Le raffiné avait pris soin de soulever ostensiblement ses fesses et de les orienter en direction des pandores avant d’expulser le gaz tonitruant qui avait produit son effet loin à la ronde. Le vent était si magistral qu’il avait suscité l’hilarité et les commentaires de circonstances de la bande. Mais il a aussi offensé les narines des officiers qui, sans surprise, en ont pris ombrage. Résultat des courses: le pétomane avait été condamné à payer une amende salée de 500 euros.

Un caprice du corps

Le jeune homme n’est pas resté les bras ballants. Il a fait appel. La justice s’est prononcée la semaine dernière, rapporte «Der Standard». Sa défense? D’abord que le pet lui avait échappé, la biologie humaine étant capricieuse, puis, dans l’hypothèse d’un vent volontaire, ce geste devait être considéré comme couvert par la liberté d’expression. En conséquence, la critique qu’il exprimait devait être considérée comme «admissible».

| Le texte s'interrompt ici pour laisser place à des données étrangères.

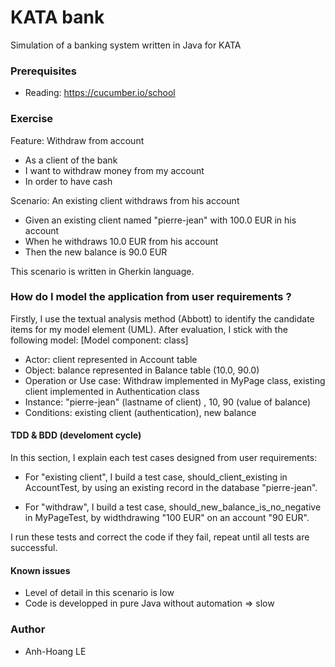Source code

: # KATA bank
Simulation of a banking system written in Java for KATA

### Prerequisites
* Reading: https://cucumber.io/school

### Exercise
Feature: Withdraw from account
  * As a client of the bank
  * I want to withdraw money from my account
  * In order to have cash

  Scenario: An existing client withdraws from his account
  * Given an existing client named "pierre-jean" with 100.0 EUR in his account
  * When he withdraws 10.0 EUR from his account
  * Then the new balance is 90.0 EUR

This scenario is written in Gherkin language.
### How do I model the application from user requirements ?
Firstly, I use the textual analysis method (Abbott) to identify the candidate items for my model element (UML).
After evaluation, I stick with the following model:
[Model component: class] 
* Actor: client represented in Account table
* Object: balance represented in Balance table (10.0, 90.0)
* Operation or Use case: Withdraw implemented in MyPage class, existing client implemented in Authentication class
* Instance: "pierre-jean" (lastname of client) , 10, 90 (value of balance)
* Conditions: existing client (authentication), new balance

#### TDD & BDD (develoment cycle)
In this section, I explain each test cases designed from user requirements:
* For "existing client", I build a test case, should_client_existing in AccountTest, by using an existing record in the database "pierre-jean".

* For "withdraw", I build a test case, should_new_balance_is_no_negative in MyPageTest, by widthdrawing "100 EUR" on an account "90 EUR". 

I run these tests and correct the code if they fail, repeat until all tests are successful.

#### Known issues
* Level of detail in this scenario is low
* Code is developped in pure Java without automation => slow


### Author
* Anh-Hoang LE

La Cour administrative s’est montrée peu convaincue par la plaidoirie. Pesant, d’un côté, la qualité du message, considéré comme très pauvre, et, de l’autre, l’indécence du geste de nature à saper l’autorité de l’État en le soumettant au ridicule, le juge a estimé que le droit fondamental à la liberté d’opinion et d’expression avait été transgressé. Cependant, l’absence d’antécédents et le fait que l’appelant n’avait pas de casier judiciaire, ont profité au pétomane. L’amende du jeune homme a été sensiblement réduite passant de 500 à 100 euros. Autant en emporte le vent.